Return all entries word for word, but drop any images.
============
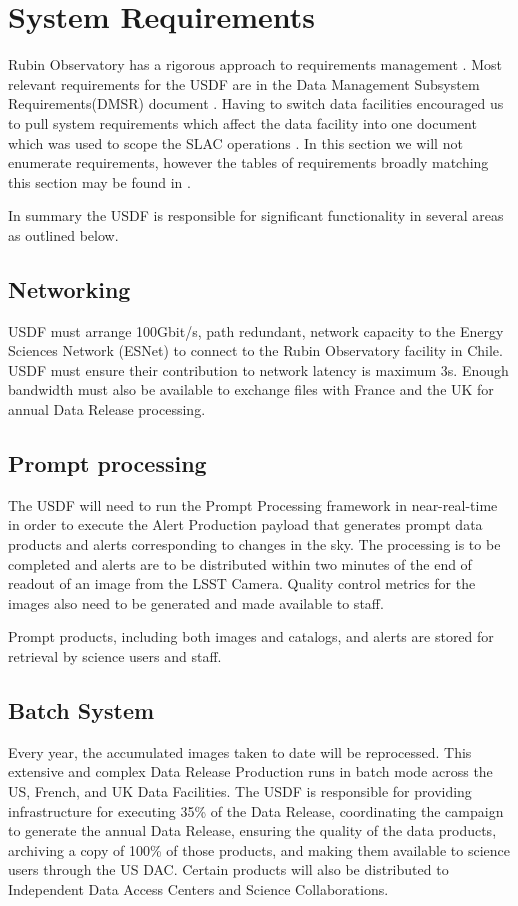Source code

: \section{System Requirements} \label{sec:requirements}

Rubin Observatory has a rigorous approach to requirements management \cite{2016SPIE.9911E..0DS}.
Most relevant requirements for the USDF are in the Data Management Subsystem Requirements(DMSR) document \cite{LSE-61}.
Having to switch data facilities encouraged us to pull system requirements which affect the data facility into one document
which was used to scope the SLAC operations \cite{rtn-080}.
In this section we will not enumerate requirements, however the tables of requirements broadly matching this section may be found in \cite{rtn-080}.

In summary the USDF is responsible for significant functionality in several areas as outlined below.


\subsection{Networking } \label{sec:networking}

USDF must arrange 100Gbit/s, path redundant, network capacity to the Energy Sciences Network (ESNet) to connect to the Rubin Observatory facility in Chile.
USDF must ensure their contribution to network latency is maximum 3s.
Enough bandwidth must also be available to exchange files with France and the UK for annual Data Release processing.

\subsection{Prompt processing} \label{sec:prompproc}
The USDF will need to run the Prompt Processing framework in near-real-time in order to execute the Alert Production payload that generates prompt data products and alerts corresponding to changes in the sky.
The processing is to be completed and alerts are to be distributed within two minutes of the end of readout of an image from the LSST Camera.
Quality control metrics for the images also need to be generated and made available to staff.

Prompt products, including both images and catalogs, and alerts are stored for retrieval by science users and staff.

\subsection{Batch System} \label{sec:offlineprod}
Every year, the accumulated images taken to date will be reprocessed.
This extensive and complex Data Release Production runs in batch mode across the US, French, and UK Data Facilities.
The USDF is responsible for providing infrastructure for executing 35\% of the Data Release, coordinating the campaign to generate the annual Data Release, ensuring the quality of the data products, archiving a copy of 100\% of those products, and making them available to science users through the US DAC.
Certain products will also be distributed to Independent Data Access Centers and Science Collaborations.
============
• [RESULT OF THE EXERCISE]
Source code

: \section{System Requirements} \label{sec:requirements}

Rubin Observatory has a rigorous approach to requirements management \cite{2016SPIE.9911E..0DS}.
Most relevant requirements for the USDF are in the Data Management Subsystem Requirements(DMSR) document \cite{LSE-61}.
Having to switch data facilities encouraged us to pull system requirements which affect the data facility into one document
which was used to scope the SLAC operations \cite{rtn-080}.
In this section we will not enumerate requirements, however the tables of requirements broadly matching this section may be found in \cite{rtn-080}.

In summary the USDF is responsible for significant functionality in several areas as outlined below.


\subsection{Networking } \label{sec:networking}

USDF must arrange 100Gbit/s, path redundant, network capacity to the Energy Sciences Network (ESNet) to connect to the Rubin Observatory facility in Chile.
USDF must ensure their contribution to network latency is maximum 3s.
Enough bandwidth must also be available to exchange files with France and the UK for annual Data Release processing.

\subsection{Prompt processing} \label{sec:prompproc}
The USDF will need to run the Prompt Processing framework in near-real-time in order to execute the Alert Production payload that generates prompt data products and alerts corresponding to changes in the sky.
The processing is to be completed and alerts are to be distributed within two minutes of the end of readout of an image from the LSST Camera.
Quality control metrics for the images also need to be generated and made available to staff.

Prompt products, including both images and catalogs, and alerts are stored for retrieval by science users and staff.

\subsection{Batch System} \label{sec:offlineprod}
Every year, the accumulated images taken to date will be reprocessed.
This extensive and complex Data Release Production runs in batch mode across the US, French, and UK Data Facilities.
The USDF is responsible for providing infrastructure for executing 35\% of the Data Release, coordinating the campaign to generate the annual Data Release, ensuring the quality of the data products, archiving a copy of 100\% of those products, and making them available to science users through the US DAC.
Certain products will also be distributed to Independent Data Access Centers and Science Collaborations.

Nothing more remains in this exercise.